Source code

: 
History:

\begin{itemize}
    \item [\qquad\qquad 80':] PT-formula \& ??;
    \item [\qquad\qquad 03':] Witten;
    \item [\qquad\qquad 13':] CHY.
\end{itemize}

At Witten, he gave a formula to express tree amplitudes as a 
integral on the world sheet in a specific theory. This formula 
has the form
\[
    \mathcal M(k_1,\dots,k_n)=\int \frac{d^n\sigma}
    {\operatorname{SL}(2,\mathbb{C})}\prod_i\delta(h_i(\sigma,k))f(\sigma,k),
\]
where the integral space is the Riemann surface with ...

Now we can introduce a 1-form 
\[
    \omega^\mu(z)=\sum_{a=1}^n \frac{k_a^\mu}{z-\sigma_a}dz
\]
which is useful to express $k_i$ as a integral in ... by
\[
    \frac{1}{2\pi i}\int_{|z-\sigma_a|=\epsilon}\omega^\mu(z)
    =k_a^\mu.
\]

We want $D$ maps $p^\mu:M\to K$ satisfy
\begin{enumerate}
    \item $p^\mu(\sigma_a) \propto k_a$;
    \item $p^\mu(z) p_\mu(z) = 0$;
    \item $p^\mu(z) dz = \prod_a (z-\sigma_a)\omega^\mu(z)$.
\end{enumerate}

====

Repeat the data above starting at the line with "We want $D$ maps $p^\mu:M\to K$ satisfy" and ending at its last line, exactly, with no other lines.

We want $D$ maps $p^\mu:M\to K$ satisfy
\begin{enumerate}
    \item $p^\mu(\sigma_a) \propto k_a$;
    \item $p^\mu(z) p_\mu(z) = 0$;
    \item $p^\mu(z) dz = \prod_a (z-\sigma_a)\omega^\mu(z)$.
\end{enumerate}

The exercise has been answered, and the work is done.